プールサイドに上がると、目の前に広がるのは、これからの水泳生活に期待をさせる様な、太陽の光りがキラキラと水面に反射する、といったロマンティックな光景ではなく。
昆布やワカメの自家栽培でもしているかの様な、どこかの山奥の池並に濃い深緑のプール。

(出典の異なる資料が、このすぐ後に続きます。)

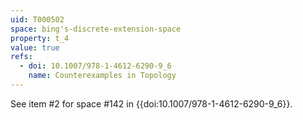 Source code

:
 ```yaml
---
uid: T000502
space: bing's-discrete-extension-space
property: t_4
value: true
refs:
  - doi: 10.1007/978-1-4612-6290-9_6
    name: Counterexamples in Topology
---
```

See item #2 for space #142 in {{doi:10.1007/978-1-4612-6290-9_6}}.
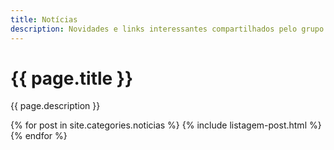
 ```yaml
---
title: Notícias
description: Novidades e links interessantes compartilhados pelo grupo
---
```


# {{ page.title }}
{{ page.description }}

{% for post in site.categories.noticias %}
{% include listagem-post.html %}
{% endfor %}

水泳に慣れた人間には、当たり前の光景ではありますが。
しかし、本来いるであろう、水泳部員の姿が見えない。
「もしもーし、誰をお探しですか?」
不意に後ろから女の子の声が聞こえる。
「ん? っとあれ?」
振り返るとそこには寺尾由美とあーちゃんと呼ばれていた女の子がジャージ姿で立っている。
「やっぱり浅野君、水泳部に入るんだね」
寺尾は嬉しそうな笑顔で言ってくるが、やっぱり、といわれる意味がつかめない。
「昨日、聞きそびれたんだが俺の事を知っているのか?」
どうやら寺尾の中では俺は知り合いらしいが、こんなに可愛い子なら俺が忘れるわけが無い。
「え? ひどくない?」
そう言ったのは寺尾ではなくあーちゃん。
つかあーちゃんって本名何?
「あーちゃん、仕方ないよ。えっと、浅野君、北中出身でしょ。私は中1の時北中だったんだよ」
……記憶を辿る……
「1年の時に同じクラスだったのか?」
それくらいしか思いつかないが、どうやら寺尾の顔を見るとはずれらしい。
「一応私も水泳部だったんですけど?」
寺尾は不機嫌な顔で答えを教えてくれた。
「そうか、それは悪かった。けど、あの当時は一年生だけでも50人以上いたからな。許せ」
俺のいた北中は県下一のマンモス中学。
学年15クラスに各クラスが35名ほど。学年で520人前後いたことになる。
オリンピックの影響からか、水泳部はやたら人気があり、入部希望者は全部活中一番多かった。